VMware vDefend Firewall

Issue/Introduction

  • NAPP is degraded and Metrics is down in NSX UI.

  • You will see these pods in not running state (0/1).

napp-k get pods | grep 0/1

metrics-db-helper-76f75ffb96-4wcnx                               0/1     Running     2442 (6m13s ago)   74d
metrics-manager-7bfb69fd77-784dv                                 0/1     Running     2533 (4m45s ago)   74d
metrics-manager-7bfb69fd77-zdrr8                                 0/1     Running     2561 (5m13s ago)   74d

  • metrcs-manager pod logs has this error.

napp-k logs metrics-manager-7bfb69fd77-784dv

+ psql -a postgresql://metrics-postgresql-ha-pgpool:5432/metrics -U postgres -f /opt/vmware/nsx/pace/scripts/schema-upgrade.sql
psql: error: connection to server at "metrics-postgresql-ha-pgpool" (10.102.##.##), port 5432 failed: ERROR:  unable to read message kind
DETAIL:  kind does not match between main(45) slot[1] (53)

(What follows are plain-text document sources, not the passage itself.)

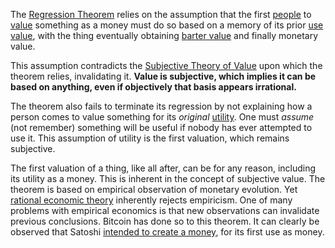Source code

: The [Regression Theorem](https://wiki.mises.org/wiki/Regression_theorem) relies on the assumption that the first [people](Glossary#person) to [value](Glossary#value) something as a money must do so based on a memory of its prior [use value](https://en.m.wikipedia.org/wiki/Use_value), with the thing eventually obtaining [barter value](https://en.m.wikipedia.org/wiki/Barter) and finally monetary value.

This assumption contradicts the [Subjective Theory of Value](https://en.m.wikipedia.org/wiki/Subjective_theory_of_value) upon which the theorem relies, invalidating it. **Value is subjective, which implies it can be based on anything, even if objectively that basis appears irrational.**

The theorem also fails to terminate its regression by not explaining how a person comes to value something for its *original* [utility](Glossary#utility). One must *assume* (not remember) something will be useful if nobody has ever attempted to use it. This assumption of utility is the first valuation, which remains subjective.

The first valuation of a thing, like all after, can be for any reason, including its utility as a money. This is inherent in the concept of subjective value. The theorem is based on empirical observation of monetary evolution. Yet [rational economic theory](https://en.m.wikipedia.org/wiki/Catallactics) inherently rejects empiricism. One of many problems with empirical economics is that new observations can invalidate previous conclusions. Bitcoin has done so to this theorem. It can clearly be observed that Satoshi [intended to create a money](https://bitcoin.org/bitcoin.pdf), for its first use as money.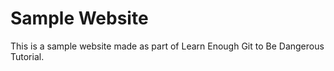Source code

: # Sample Website

This is a sample website made as part of Learn Enough Git to Be Dangerous Tutorial.
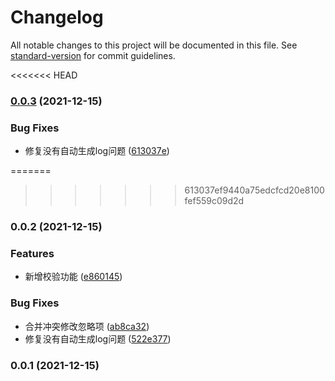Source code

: # Changelog

All notable changes to this project will be documented in this file. See [standard-version](https://github.com/conventional-changelog/standard-version) for commit guidelines.

<<<<<<< HEAD
### [0.0.3](https://github.com/zxlfly/mini-ui/compare/v0.0.2...v0.0.3) (2021-12-15)


### Bug Fixes

* 修复没有自动生成log问题 ([613037e](https://github.com/zxlfly/mini-ui/commit/613037ef9440a75edcfcd20e8100fef559c09d2d))

=======
>>>>>>> 613037ef9440a75edcfcd20e8100fef559c09d2d
### 0.0.2 (2021-12-15)


### Features

* 新增校验功能 ([e860145](https://github.com/zxlfly/mini-ui/commit/e860145d7a4b4fcc04dc0f9828dc4be120be9eb8))


### Bug Fixes

* 合并冲突修改忽略项 ([ab8ca32](https://github.com/zxlfly/mini-ui/commit/ab8ca32447f11b059838944da7dcb20713e77349))
* 修复没有自动生成log问题 ([522e377](https://github.com/zxlfly/mini-ui/commit/522e3776d22b82fd3720643b27fa448efe310d29))

### 0.0.1 (2021-12-15)
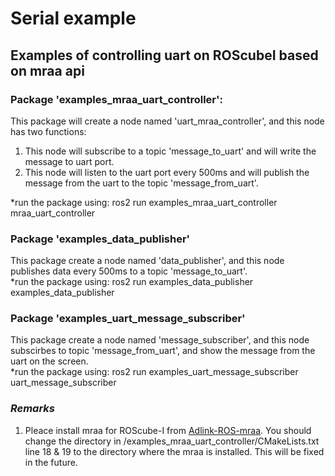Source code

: # Serial example
## Examples of controlling uart on ROScubeI based on mraa api

### Package 'examples_mraa_uart_controller':
This package will create a node named 'uart_mraa_controller', and this node has two functions:
1. This node will subscribe to a topic 'message_to_uart' and will write the message to uart port. 
2. This node will listen to the uart port every 500ms and will publish the message from the uart to the topic 'message_from_uart'.

*run the package using: ros2 run examples_mraa_uart_controller mraa_uart_controller
### Package 'examples_data_publisher'
This package create a node named 'data_publisher', and this node publishes data every 500ms to a topic 'message_to_uart'.  
*run the package using: ros2 run examples_data_publisher examples_data_publisher 
### Package 'examples_uart_message_subscriber'
This package create a node named 'message_subscriber', and this node subscirbes to topic 'message_from_uart', and show the message from the uart on the screen.  
*run the package using: ros2 run examples_uart_message_subscriber uart_message_subscriber 
### *Remarks*
1. Pleace install mraa for ROScube-I from [Adlink-ROS-mraa](https://github.com/Adlink-ROS/mraa.git).
You should change the directory in /examples_mraa_uart_controller/CMakeLists.txt line 18 & 19 to the directory where the mraa is installed. This will be fixed in the future.


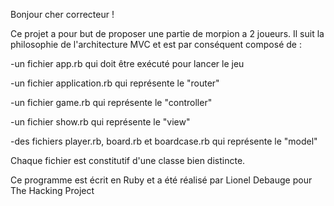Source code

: Bonjour cher correcteur !

Ce projet a pour but de proposer une partie de morpion a 2 joueurs. Il suit la philosophie de l'architecture MVC et est par conséquent composé de :

-un fichier app.rb qui doit être exécuté pour lancer le jeu

-un fichier application.rb qui représente le "router"

-un fichier game.rb qui représente le "controller"

-un fichier show.rb qui représente le "view"

-des fichiers player.rb, board.rb et boardcase.rb qui représente le "model"

Chaque fichier est constitutif d'une classe bien distincte. 


Ce programme est écrit en Ruby et a été réalisé par Lionel Debauge pour The Hacking Project
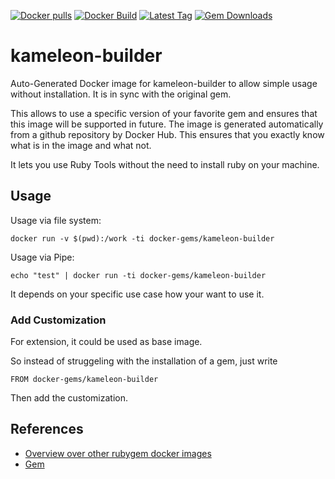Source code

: [![Docker pulls](https://img.shields.io/docker/pulls/rubygem/kameleon-builder.svg)](https://hub.docker.com/r/rubygem/kameleon-builder/)
[![Docker Build](https://img.shields.io/docker/automated/rubygem/kameleon-builder.svg)](https://hub.docker.com/r/rubygem/kameleon-builder/)
[![Latest Tag](https://img.shields.io/github/tag/docker-rubygem/kameleon-builder.svg)](https://hub.docker.com/r/rubygem/kameleon-builder/)
[![Gem Downloads](https://img.shields.io/gem/dt/kameleon-builder.svg)](https://rubygems.org/gems/kameleon-builder/)
# kameleon-builder

Auto-Generated Docker image for kameleon-builder to allow simple usage without installation.
It is in sync with the original gem.

This allows to use a specific version of your favorite gem and ensures that this image will be supported in future.
The image is generated automatically from a github repository by Docker Hub.
This ensures that you exactly know what is in the image and what not.

It lets you use Ruby Tools without the need to install ruby on your machine.

## Usage

Usage via file system:

`docker run -v $(pwd):/work -ti docker-gems/kameleon-builder`

Usage via Pipe:

`echo "test" | docker run -ti docker-gems/kameleon-builder`

It depends on your specific use case how your want to use it.

### Add Customization

For extension, it could be used as base image.

So instead of struggeling with the installation of a gem, just write

`FROM docker-gems/kameleon-builder`

Then add the customization.

## References

 - [Overview over other rubygem docker images](https://github.com/thinkbot/docker-rubygem)
 - [Gem](https://rubygems.org/gems/kameleon-builder/)
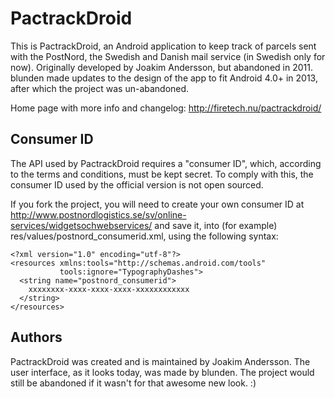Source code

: PactrackDroid
======

This is PactrackDroid, an Android application to keep track of parcels sent with
the PostNord, the Swedish and Danish mail service (in Swedish only for now).
Originally developed by Joakim Andersson, but abandoned in 2011. blunden made
updates to the design of the app to fit Android 4.0+ in 2013, after which the
project was un-abandoned.

Home page with more info and changelog: http://firetech.nu/pactrackdroid/

Consumer ID
-----------

The API used by PactrackDroid requires a "consumer ID", which, according to the
terms and conditions, must be kept secret. To comply with this, the consumer ID
used by the official version is not open sourced.

If you fork the project, you will need to create your own consumer ID at
http://www.postnordlogistics.se/sv/online-services/widgetsochwebservices/
and save it, into (for example) res/values/postnord_consumerid.xml, using the
following syntax:

    <?xml version="1.0" encoding="utf-8"?>
    <resources xmlns:tools="http://schemas.android.com/tools"
               tools:ignore="TypographyDashes">
      <string name="postnord_consumerid">
        xxxxxxxx-xxxx-xxxx-xxxx-xxxxxxxxxxxx
      </string>
    </resources>


Authors
-------

PactrackDroid was created and is maintained by Joakim Andersson.
The user interface, as it looks today, was made by blunden. The project would
still be abandoned if it wasn't for that awesome new look. :)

+ psql -a postgresql://metrics-postgresql-ha-pgpool:5432/metrics -U postgres -f /opt/vmware/nsx/pace/scripts/schema-upgrade.sql
psql: error: FATAL:  database "metrics" does not exist

  • pgpool pod logs has this error.

napp-k logs metrics-postgresql-ha-pgpool-674b8fd666-nr57s

2025-03-03 20:19:39: pid 159: LOG:  pool_read_kind: error message from main backend:database "metrics" does not exist
2025-03-03 20:19:39: pid 159: ERROR:  unable to read message kind
2025-03-03 20:19:39: pid 159: DETAIL:  kind does not match between main(45) slot[1] (53)

 

Environment

NAPP 4.2.0.1

Cause

The application is unable to find the metrics database.

Resolution

Execute following commands as root on the CLI of the NSX manager.

1. napp-k exec -it metrics-postgresql-ha-postgresql-0 bash
2. PGPASSWORD=$POSTGRES_PASSWORD psql -w -U "postgres" -d "postgres" -h 127.0.0.1
3. \l

The result of #3 should look something like the one below.
List of databases
   Name    |  Owner   | Encoding | Collate | Ctype |   Access privileges   
-----------+----------+----------+---------+-------+-----------------------
 metrics   | postgres | UTF8     | C       | C     | 
 postgres  | postgres | UTF8     | C       | C     | 
 repmgr    | postgres | UTF8     | C       | C     | 
 template0 | postgres | UTF8     | C       | C     | =c/postgres          +
           |          |          |         |       | postgres=CTc/postgres
 template1 | postgres | UTF8     | C       | C     | =c/postgres          +
           |          |          |         |       | postgres=CTc/postgres

If you don't see the metrics database here,

Execute,

napp-k scale statefulsets metrics-postgresql-ha-postgresql --replicas=0

Followed by,

napp-k scale statefulsets metrics-postgresql-ha-postgresql --replicas=2

Wait for all the metrics-postgresql* pods to come up.

Execute #1, #2 and #3 again and see if you can see the metrics database.

If you still don't see the metrics database.

Execute,

napp-k scale statefulsets metrics-postgresql-ha-postgresql --replicas=3

Wait for all the metrics-postgresql* pods to come up.

Execute #1, #2 and #3 again and see if you can see the metrics database.

If you still don't see the metrics database.

napp-k scale statefulsets metrics-postgresql-ha-postgresql --replicas=2

Wait for all the metrics-postgresql* pods to come up.

Execute,

1. napp-k exec -it metrics-postgresql-ha-postgresql-0 bash
2. PGPASSWORD=$POSTGRES_PASSWORD psql -w -U "postgres" -d "postgres" -h 127.0.0.1
3. CREATE DATABASE metrics;
4. quit
5. exit

All the pods should come up after some time, To speed this up, delete the failed pods.

napp-k delete pod <pod-name>